Digital Mars
- Industry: Software industry
- Founders: Walter Bright
- Headquarters: Vienna, Virginia, United States
- Website: digitalmars.com

= Digital Mars =

American software company

Digital Mars is an American computer software company founded by Walter Bright and based in Vienna, Virginia. The company has released compilers for the C, C++, and D programming languages, ECMA 262-compliant scripting engines, associated utilities such as an integrated development environment for Windows and MS-DOS (which Digital Mars calls an "integrated development and debugging environment"), and the video game Empire. Many of Digital Mars's product releases include similar or equivalent software implemented in and for C++, for integration into C++ codebases, and alternatives written likewise in the D programming language.

The compilers are available for free and can be downloaded from the Digital Mars and D community GitHub project pages, with earlier releases still being available from the Digital Mars website.

Product names changed over time. The C compiler was first sold by Datalight as the Datalight C compiler, then Zorland C, then Zortech C, then Digital Mars C/C++ compiler. The C++ compiler was first named Zortech C++, then Symantec C++, then Digital Mars C++ (DMC++).

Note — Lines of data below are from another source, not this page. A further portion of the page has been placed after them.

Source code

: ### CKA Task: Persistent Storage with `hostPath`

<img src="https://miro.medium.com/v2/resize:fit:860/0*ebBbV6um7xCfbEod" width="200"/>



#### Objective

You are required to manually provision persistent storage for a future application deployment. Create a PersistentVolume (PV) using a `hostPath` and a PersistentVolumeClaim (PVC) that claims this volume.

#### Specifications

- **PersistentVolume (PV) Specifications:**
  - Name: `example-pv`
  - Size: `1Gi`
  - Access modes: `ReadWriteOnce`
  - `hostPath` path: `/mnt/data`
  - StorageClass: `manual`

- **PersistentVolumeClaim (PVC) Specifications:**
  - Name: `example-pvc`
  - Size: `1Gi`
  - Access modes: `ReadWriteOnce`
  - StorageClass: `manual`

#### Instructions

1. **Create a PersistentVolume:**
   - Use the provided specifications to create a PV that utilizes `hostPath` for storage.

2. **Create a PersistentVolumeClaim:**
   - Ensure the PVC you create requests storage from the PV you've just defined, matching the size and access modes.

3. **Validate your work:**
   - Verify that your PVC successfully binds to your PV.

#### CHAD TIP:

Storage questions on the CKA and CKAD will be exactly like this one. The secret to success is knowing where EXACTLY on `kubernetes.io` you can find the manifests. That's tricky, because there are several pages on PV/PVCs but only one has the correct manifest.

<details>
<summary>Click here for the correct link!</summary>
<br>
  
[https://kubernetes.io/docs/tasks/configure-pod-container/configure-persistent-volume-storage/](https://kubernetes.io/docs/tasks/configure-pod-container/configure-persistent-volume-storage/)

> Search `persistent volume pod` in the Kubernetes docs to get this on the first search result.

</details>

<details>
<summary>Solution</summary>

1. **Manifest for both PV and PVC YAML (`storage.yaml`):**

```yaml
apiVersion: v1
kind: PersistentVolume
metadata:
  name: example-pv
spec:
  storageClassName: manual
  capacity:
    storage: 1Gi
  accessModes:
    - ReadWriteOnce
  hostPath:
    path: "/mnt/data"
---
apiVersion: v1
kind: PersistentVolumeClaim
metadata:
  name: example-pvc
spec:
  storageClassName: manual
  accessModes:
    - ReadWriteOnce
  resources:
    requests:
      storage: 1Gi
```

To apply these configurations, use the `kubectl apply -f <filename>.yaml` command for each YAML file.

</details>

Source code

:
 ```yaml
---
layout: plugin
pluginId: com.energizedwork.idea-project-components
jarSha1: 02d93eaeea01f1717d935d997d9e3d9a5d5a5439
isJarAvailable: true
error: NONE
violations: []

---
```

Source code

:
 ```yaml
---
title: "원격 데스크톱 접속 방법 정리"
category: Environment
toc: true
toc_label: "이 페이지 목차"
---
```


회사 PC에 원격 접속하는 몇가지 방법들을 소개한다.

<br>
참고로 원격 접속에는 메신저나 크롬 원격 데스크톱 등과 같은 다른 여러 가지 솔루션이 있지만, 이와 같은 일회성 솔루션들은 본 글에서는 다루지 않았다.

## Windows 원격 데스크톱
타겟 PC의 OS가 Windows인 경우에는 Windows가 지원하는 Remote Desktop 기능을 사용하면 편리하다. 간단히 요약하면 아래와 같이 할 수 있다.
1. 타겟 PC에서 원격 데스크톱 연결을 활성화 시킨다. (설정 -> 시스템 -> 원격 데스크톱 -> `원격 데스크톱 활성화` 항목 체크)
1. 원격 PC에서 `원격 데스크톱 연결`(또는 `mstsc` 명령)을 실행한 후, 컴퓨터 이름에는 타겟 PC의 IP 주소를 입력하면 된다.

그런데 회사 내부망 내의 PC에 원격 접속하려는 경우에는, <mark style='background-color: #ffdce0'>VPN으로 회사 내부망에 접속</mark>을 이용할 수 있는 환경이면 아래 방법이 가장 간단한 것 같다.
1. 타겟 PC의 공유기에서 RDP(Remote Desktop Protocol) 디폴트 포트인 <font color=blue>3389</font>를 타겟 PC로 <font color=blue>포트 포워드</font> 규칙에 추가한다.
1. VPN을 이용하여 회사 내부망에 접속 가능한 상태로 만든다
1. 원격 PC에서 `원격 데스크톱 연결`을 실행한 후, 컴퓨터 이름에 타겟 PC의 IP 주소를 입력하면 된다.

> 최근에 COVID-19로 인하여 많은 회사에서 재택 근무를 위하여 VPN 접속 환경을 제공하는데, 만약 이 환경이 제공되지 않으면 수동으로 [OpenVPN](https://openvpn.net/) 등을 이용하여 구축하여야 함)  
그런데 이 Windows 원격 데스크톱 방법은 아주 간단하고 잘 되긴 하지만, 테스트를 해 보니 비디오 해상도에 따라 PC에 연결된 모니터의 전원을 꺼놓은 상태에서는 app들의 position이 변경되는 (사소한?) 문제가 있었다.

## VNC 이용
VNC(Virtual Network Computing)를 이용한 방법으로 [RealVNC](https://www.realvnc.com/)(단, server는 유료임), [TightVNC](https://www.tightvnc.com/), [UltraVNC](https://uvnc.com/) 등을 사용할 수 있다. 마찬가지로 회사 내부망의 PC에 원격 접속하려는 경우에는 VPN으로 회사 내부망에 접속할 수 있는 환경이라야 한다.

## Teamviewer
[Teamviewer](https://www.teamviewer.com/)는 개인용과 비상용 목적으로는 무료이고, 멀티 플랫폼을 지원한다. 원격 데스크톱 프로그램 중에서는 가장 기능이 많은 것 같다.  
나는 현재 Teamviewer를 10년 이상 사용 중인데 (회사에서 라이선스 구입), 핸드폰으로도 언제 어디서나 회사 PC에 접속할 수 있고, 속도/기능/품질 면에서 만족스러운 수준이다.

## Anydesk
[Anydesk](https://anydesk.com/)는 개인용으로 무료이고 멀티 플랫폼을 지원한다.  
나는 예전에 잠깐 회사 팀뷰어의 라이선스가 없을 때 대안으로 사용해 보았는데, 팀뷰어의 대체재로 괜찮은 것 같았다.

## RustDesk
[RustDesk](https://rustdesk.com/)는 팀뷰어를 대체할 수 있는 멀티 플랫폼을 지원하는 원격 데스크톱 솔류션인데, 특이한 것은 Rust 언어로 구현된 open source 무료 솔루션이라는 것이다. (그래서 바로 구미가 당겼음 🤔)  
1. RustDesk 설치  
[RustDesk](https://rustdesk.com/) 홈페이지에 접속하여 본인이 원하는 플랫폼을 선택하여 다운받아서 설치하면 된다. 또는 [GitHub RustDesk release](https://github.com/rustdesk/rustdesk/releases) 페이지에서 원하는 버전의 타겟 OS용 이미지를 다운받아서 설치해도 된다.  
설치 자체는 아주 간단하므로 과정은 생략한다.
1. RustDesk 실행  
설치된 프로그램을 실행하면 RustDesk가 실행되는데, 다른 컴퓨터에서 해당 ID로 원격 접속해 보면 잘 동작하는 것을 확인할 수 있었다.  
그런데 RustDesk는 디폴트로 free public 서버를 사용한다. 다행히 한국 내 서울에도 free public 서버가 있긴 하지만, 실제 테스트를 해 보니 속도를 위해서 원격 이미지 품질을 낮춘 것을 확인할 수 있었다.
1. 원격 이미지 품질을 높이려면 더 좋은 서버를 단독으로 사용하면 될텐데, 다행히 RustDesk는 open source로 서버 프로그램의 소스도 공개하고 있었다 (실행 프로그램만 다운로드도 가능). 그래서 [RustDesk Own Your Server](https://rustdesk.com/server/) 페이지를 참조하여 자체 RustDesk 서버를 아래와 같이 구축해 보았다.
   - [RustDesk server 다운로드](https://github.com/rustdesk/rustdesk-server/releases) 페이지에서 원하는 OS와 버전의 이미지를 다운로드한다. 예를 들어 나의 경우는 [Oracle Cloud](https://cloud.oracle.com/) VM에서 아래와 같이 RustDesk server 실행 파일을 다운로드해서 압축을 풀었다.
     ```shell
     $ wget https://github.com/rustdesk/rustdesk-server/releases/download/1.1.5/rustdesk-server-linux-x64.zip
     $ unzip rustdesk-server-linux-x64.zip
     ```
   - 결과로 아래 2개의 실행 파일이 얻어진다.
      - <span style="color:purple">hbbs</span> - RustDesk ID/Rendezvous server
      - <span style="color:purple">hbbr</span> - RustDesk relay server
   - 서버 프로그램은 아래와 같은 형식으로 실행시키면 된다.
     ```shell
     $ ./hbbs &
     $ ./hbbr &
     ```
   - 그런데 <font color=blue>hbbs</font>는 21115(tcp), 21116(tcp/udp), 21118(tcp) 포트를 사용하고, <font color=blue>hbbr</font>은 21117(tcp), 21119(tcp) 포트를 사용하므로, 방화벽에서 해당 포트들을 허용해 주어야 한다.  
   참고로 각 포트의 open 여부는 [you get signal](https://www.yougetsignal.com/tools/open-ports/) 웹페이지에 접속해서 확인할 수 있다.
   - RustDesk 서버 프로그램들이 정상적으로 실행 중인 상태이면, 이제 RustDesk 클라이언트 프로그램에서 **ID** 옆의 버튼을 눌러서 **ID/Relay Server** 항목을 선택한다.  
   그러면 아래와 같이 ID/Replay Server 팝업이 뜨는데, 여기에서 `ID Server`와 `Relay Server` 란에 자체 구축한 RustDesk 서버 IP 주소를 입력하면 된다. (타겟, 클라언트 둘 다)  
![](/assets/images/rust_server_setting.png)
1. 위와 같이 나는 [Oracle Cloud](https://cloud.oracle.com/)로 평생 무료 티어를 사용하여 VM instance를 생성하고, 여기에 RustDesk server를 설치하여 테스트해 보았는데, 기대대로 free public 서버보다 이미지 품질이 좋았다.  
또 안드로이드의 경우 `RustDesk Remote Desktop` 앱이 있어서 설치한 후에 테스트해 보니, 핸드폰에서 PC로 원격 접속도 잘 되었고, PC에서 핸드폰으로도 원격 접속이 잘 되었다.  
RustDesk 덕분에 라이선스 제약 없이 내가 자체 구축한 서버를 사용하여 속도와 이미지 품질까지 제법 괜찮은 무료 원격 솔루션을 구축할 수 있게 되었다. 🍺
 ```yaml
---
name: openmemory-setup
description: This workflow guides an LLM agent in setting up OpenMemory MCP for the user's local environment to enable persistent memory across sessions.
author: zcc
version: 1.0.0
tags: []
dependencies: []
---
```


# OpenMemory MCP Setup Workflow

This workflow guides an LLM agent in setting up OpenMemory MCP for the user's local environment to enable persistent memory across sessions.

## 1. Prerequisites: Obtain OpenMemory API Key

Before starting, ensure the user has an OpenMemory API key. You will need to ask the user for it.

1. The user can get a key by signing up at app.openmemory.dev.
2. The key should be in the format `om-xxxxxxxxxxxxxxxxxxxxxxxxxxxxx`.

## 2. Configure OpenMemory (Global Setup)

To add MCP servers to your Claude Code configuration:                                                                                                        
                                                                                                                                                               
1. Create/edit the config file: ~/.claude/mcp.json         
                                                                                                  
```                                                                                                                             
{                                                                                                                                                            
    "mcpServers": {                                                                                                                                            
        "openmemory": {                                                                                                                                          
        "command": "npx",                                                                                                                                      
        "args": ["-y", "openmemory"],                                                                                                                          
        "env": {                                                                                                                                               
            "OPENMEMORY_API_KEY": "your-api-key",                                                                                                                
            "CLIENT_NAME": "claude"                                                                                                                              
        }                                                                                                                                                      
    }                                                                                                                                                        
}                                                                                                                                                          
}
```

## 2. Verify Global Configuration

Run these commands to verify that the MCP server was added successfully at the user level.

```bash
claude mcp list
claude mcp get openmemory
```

The company gained notice in the software development community for creating the D programming language. D resulted from Bright's frustration with the direction of the C++ language and from his experience implementing it.
Digital Mars is also notable for having shipped the first commercial C++ compiler for Windows.

==History==
In 1988, Zortech was the first C++ compiler to ship for Windows. PC Magazine ran a graphics benchmark and reported that most executables produced by Zortech ran faster than executables produced by Microsoft C 5.1 and by Watcom C 6.5. Stanley B. Lippman wrote that Zortech was the first C++ compiler to implement return value optimization. Later, the C++ standard required this.

In 2023, Mike Engelhardt released a new simulator QSPICE, which uses this compiler on the backend to allow for C++ and Verilog authored behavioral simulation models to be compiled to native code and loaded by the simulation environment.

==Reception==
In a February 1989 overview of optimizing C compilers, BYTE approved of Zortech C 1.07's $90 price, included IDE, and Microsoft CodeView compatibility. The magazine reported that the software "lacks some of the features of those in the $400 range" but its code often benchmarked better. BYTE concluded that "Zortech does everything that a compiler has to do—at an attractive price".